THE DATA:
—————

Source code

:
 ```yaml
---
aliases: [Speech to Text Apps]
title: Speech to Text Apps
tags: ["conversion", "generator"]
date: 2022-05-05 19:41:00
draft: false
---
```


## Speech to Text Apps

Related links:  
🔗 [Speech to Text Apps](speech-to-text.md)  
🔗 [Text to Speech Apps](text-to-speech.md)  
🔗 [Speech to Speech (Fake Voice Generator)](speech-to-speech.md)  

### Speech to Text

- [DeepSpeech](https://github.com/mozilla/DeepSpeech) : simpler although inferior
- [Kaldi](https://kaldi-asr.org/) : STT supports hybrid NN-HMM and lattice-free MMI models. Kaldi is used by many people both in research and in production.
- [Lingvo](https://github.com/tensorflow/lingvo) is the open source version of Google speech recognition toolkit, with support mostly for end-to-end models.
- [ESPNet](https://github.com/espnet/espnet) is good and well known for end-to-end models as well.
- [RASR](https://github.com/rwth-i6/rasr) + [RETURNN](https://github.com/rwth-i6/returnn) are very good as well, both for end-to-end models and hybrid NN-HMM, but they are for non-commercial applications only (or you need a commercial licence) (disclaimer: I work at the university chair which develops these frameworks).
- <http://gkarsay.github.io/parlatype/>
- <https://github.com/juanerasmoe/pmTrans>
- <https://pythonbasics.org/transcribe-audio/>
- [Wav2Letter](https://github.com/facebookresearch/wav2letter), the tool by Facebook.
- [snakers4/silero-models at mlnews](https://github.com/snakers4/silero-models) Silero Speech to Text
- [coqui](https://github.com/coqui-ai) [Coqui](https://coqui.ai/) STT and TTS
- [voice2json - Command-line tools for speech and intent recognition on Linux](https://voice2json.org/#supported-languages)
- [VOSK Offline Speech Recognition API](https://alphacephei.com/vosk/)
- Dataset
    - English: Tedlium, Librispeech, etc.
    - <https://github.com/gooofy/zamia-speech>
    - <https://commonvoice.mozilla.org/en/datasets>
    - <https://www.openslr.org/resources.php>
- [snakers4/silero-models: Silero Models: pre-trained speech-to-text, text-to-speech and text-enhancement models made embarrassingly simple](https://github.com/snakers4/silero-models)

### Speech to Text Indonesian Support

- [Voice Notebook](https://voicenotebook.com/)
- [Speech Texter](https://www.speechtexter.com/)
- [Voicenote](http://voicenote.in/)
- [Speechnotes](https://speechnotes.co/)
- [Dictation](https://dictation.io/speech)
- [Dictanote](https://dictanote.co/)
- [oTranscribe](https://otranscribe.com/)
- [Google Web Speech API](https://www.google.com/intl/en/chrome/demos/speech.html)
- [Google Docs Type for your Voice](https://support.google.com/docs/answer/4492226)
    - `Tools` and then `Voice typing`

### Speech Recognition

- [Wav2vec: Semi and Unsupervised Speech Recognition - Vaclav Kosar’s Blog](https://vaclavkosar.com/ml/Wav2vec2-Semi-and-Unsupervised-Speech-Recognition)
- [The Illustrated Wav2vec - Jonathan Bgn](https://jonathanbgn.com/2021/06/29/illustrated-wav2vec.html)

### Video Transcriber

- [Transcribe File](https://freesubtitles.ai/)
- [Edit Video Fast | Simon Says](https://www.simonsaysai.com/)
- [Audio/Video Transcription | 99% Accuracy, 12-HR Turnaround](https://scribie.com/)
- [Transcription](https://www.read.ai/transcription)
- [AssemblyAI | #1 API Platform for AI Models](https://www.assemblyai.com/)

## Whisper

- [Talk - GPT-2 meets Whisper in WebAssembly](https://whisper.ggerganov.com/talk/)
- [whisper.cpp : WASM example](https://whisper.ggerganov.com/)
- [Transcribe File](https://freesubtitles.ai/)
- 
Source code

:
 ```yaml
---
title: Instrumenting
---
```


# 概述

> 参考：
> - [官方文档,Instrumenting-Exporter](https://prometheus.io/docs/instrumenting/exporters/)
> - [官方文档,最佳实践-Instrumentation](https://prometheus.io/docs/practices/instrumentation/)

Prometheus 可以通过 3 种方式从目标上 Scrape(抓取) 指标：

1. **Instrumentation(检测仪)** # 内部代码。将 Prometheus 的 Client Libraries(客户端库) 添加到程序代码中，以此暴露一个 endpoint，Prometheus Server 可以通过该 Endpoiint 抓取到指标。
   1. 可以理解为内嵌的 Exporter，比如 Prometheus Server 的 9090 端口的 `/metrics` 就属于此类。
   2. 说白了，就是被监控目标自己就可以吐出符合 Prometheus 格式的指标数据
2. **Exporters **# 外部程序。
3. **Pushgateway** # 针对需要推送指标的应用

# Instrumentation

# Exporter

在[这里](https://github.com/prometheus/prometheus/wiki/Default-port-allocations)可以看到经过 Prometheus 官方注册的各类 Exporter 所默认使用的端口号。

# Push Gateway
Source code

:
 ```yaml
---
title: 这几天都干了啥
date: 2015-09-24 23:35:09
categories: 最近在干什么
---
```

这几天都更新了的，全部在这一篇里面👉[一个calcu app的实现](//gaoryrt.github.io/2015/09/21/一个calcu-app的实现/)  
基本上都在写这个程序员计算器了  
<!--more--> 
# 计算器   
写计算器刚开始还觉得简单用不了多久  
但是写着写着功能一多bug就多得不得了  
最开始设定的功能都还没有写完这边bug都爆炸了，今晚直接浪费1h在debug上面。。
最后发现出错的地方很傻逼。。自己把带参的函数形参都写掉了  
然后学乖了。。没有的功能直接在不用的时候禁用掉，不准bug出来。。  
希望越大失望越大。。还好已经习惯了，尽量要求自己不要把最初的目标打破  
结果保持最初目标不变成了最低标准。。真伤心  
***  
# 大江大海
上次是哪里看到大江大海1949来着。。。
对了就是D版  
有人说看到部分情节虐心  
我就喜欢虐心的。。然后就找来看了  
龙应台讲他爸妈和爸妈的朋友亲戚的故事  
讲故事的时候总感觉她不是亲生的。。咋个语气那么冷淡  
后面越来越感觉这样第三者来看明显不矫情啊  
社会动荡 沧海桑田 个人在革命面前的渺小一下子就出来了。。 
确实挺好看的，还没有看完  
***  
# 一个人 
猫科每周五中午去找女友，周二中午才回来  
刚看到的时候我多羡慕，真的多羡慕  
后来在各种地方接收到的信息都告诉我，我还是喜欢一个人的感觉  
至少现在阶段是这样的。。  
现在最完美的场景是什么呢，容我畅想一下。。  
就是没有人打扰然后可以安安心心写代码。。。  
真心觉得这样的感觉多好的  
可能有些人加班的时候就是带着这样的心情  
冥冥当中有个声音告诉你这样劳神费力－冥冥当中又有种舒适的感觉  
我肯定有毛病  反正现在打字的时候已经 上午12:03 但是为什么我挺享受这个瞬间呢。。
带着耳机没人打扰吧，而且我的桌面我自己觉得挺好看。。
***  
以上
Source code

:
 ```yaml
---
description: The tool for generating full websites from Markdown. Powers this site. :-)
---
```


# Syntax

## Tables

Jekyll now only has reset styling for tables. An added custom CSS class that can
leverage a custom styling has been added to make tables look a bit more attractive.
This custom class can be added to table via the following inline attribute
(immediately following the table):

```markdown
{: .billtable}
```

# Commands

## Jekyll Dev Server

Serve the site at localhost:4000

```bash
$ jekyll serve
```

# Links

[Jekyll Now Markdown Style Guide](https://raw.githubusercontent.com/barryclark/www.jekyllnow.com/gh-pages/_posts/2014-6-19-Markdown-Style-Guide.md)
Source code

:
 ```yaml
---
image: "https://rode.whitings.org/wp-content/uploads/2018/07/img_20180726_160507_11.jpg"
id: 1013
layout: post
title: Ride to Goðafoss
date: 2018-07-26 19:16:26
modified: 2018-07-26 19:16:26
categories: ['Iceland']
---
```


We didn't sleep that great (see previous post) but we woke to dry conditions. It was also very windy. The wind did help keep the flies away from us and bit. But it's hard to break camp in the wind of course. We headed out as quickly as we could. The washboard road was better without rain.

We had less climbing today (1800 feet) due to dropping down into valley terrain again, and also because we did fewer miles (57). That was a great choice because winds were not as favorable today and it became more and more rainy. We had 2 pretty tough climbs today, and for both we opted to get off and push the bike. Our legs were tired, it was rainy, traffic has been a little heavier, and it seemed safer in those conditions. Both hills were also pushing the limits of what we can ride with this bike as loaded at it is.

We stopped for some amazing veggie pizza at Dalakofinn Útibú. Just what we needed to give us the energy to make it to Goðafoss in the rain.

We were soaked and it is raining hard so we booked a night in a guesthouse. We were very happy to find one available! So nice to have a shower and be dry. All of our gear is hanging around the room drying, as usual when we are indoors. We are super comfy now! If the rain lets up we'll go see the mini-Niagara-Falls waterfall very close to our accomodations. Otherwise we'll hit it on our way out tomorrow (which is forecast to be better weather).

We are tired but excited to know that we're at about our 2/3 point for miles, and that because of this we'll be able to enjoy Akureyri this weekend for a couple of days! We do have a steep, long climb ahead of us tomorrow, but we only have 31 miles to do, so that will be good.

—————

ABOUT THIS EXERCISE:
From the line that has "这几天都更新了的，全部在这一" through the line that has "leverage a custom", copy every line exactly as it appears above, and leave out all others.

WRITTEN RESPONSE:
这几天都更新了的，全部在这一篇里面👉[一个calcu app的实现](//gaoryrt.github.io/2015/09/21/一个calcu-app的实现/)  
基本上都在写这个程序员计算器了  
<!--more--> 
# 计算器   
写计算器刚开始还觉得简单用不了多久  
但是写着写着功能一多bug就多得不得了  
最开始设定的功能都还没有写完这边bug都爆炸了，今晚直接浪费1h在debug上面。。
最后发现出错的地方很傻逼。。自己把带参的函数形参都写掉了  
然后学乖了。。没有的功能直接在不用的时候禁用掉，不准bug出来。。  
希望越大失望越大。。还好已经习惯了，尽量要求自己不要把最初的目标打破  
结果保持最初目标不变成了最低标准。。真伤心  
***  
# 大江大海
上次是哪里看到大江大海1949来着。。。
对了就是D版  
有人说看到部分情节虐心  
我就喜欢虐心的。。然后就找来看了  
龙应台讲他爸妈和爸妈的朋友亲戚的故事  
讲故事的时候总感觉她不是亲生的。。咋个语气那么冷淡  
后面越来越感觉这样第三者来看明显不矫情啊  
社会动荡 沧海桑田 个人在革命面前的渺小一下子就出来了。。 
确实挺好看的，还没有看完  
***  
# 一个人 
猫科每周五中午去找女友，周二中午才回来  
刚看到的时候我多羡慕，真的多羡慕  
后来在各种地方接收到的信息都告诉我，我还是喜欢一个人的感觉  
至少现在阶段是这样的。。  
现在最完美的场景是什么呢，容我畅想一下。。  
就是没有人打扰然后可以安安心心写代码。。。  
真心觉得这样的感觉多好的  
可能有些人加班的时候就是带着这样的心情  
冥冥当中有个声音告诉你这样劳神费力－冥冥当中又有种舒适的感觉  
我肯定有毛病  反正现在打字的时候已经 上午12:03 但是为什么我挺享受这个瞬间呢。。
带着耳机没人打扰吧，而且我的桌面我自己觉得挺好看。。
***  
以上
Source code

:
 ```yaml
---
description: The tool for generating full websites from Markdown. Powers this site. :-)
---
```


# Syntax

## Tables

Jekyll now only has reset styling for tables. An added custom CSS class that can
leverage a custom styling has been added to make tables look a bit more attractive.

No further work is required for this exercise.